Выбрать главу

Может быть, Кюхельбекер знал и о последней, очень сложной и очень трудоемкой исследовательской работе, выполненной Якубовичем. В 1843 году в село Назимово приехал академик Миддендорф - он возглавлял экспедицию, изучавшую растительный и животный мир Крайнего Севера. Встретившись с Якубовичем, Миддендорф тотчас оценил его способности, широту его интересов и предложил ему сотрудничество. Начальство, узнав про это, решительно запретило Якубовичу выступать под собственным именем. Генерал-губернатор Восточной Сибири дал следующее указание: "Якубович [...] может заняться этим не иначе, как под условием, что сочинения его по каким бы то ни было предметам не будут напечатаны и изданы в публику ни под каким собственным его именем, ни под псевдонимом, но что они будут сообщены г-ну Миддендорфу только как материал для собственного его употребления или для собственных его сочинений с тем, чтобы тот ни в коем случае не объявлял перед публикой, от кого получил их, и, пользуясь ими, вовсе не упоминал бы имени Якубовича".

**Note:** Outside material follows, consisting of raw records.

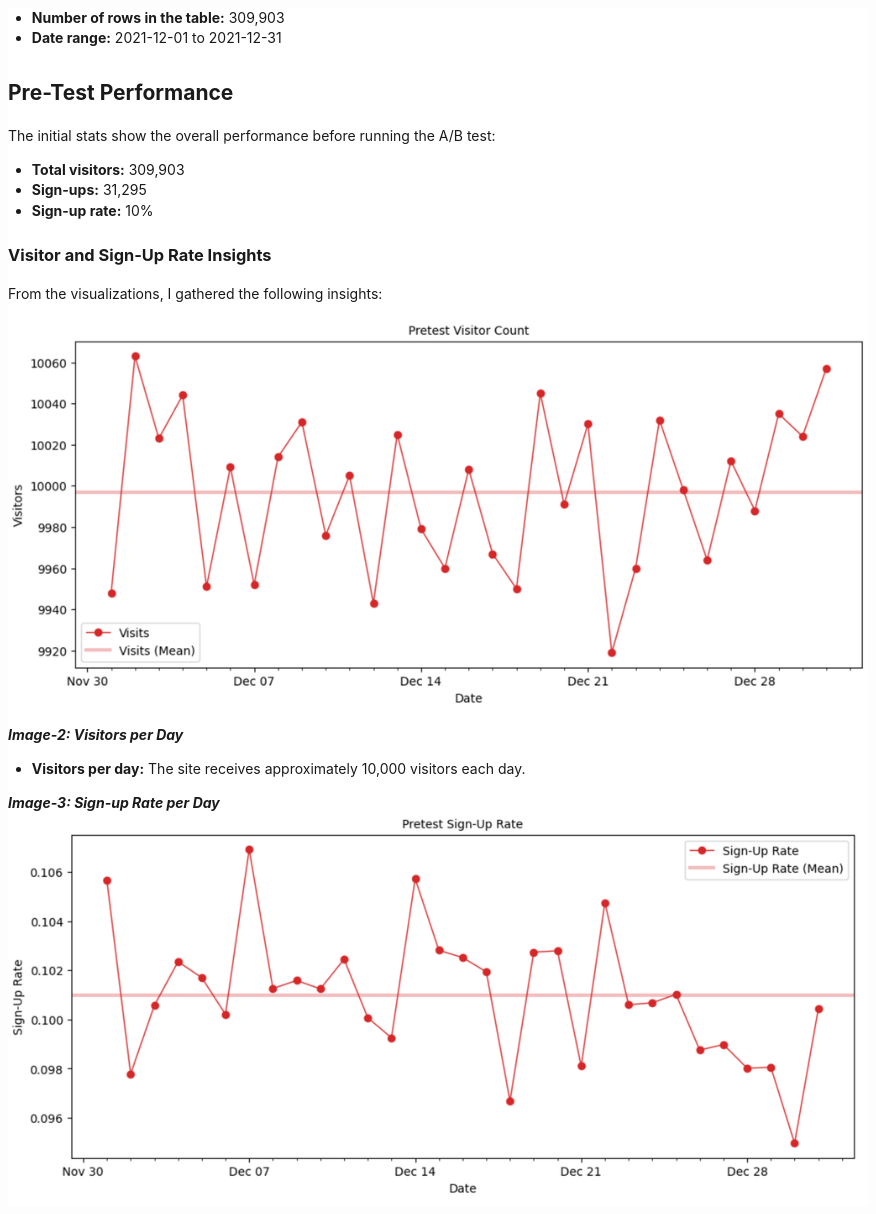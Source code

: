 - **Number of rows in the table:** 309,903
- **Date range:** 2021-12-01 to 2021-12-31

## Pre-Test Performance

The initial stats show the overall performance before running the A/B test:
- **Total visitors:** 309,903
- **Sign-ups:** 31,295
- **Sign-up rate:** 10%

### Visitor and Sign-Up Rate Insights

From the visualizations, I gathered the following insights:

![](Image/pretest_visitor_counts_perday.PNG)

_**Image-2: Visitors per Day**_

- **Visitors per day:** The site receives approximately 10,000 visitors each day.

_**Image-3: Sign-up Rate per Day**_
![](Image/pretest_signup_rate.PNG)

Прошло почти двадцать лет со дня восстания, а имя Якубовича все еще было проклято: его нельзя было подписать даже под метеорологическими наблюдениями. Но Якубович, как и почти все его собратья, был выше подобных запретов: Россию он любил больше, чем свою славу. Лидия Чуковская, автор книги "Декабристы - исследователи Сибири" (1951), дает высокую оценку вкладу Якубовича в труды Миддендорфа. Умер Якубович как раз в разгаре своих естественнонаучных исследований, сообщивших новый смысл его угрюмому ссыльному существованию. Да, Кюхельбекер имел основания назвать Якубовича не только героем, но и тружеником.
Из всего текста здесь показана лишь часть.